[[ DATA EXTRACTS open ]]

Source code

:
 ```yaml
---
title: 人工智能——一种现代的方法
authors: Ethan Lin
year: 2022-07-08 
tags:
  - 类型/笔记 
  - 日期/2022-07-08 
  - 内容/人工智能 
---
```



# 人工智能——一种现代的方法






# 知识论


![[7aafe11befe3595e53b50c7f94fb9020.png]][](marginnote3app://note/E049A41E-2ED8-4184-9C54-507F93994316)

[[ DATA EXTRACTS closed ]]
[[ DATA EXTRACTS open ]]

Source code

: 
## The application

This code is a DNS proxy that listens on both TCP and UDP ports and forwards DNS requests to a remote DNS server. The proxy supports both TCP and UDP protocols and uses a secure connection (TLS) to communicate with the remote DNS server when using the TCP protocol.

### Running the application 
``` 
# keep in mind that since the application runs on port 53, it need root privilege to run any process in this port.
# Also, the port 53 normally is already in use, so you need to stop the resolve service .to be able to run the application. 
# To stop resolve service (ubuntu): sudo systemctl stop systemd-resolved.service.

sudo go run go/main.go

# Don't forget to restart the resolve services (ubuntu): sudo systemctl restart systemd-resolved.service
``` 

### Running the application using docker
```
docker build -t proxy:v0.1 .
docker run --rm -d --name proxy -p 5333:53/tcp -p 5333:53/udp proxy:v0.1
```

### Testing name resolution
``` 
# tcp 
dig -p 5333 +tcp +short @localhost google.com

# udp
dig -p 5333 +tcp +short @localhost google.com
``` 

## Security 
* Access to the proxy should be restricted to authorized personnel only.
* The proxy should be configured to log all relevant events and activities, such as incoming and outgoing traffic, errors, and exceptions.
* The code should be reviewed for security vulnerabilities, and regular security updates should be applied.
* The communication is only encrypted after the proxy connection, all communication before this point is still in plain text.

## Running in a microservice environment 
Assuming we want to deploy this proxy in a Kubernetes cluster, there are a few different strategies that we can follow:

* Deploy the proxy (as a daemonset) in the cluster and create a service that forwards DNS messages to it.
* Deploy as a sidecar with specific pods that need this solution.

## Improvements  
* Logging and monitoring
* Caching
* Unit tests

[[ DATA EXTRACTS closed ]]

#### WHAT IS REQUIRED
Work out how many lines of the data hold the string "resolved". Reply with that number alone.

#### COMPLETED TASK
2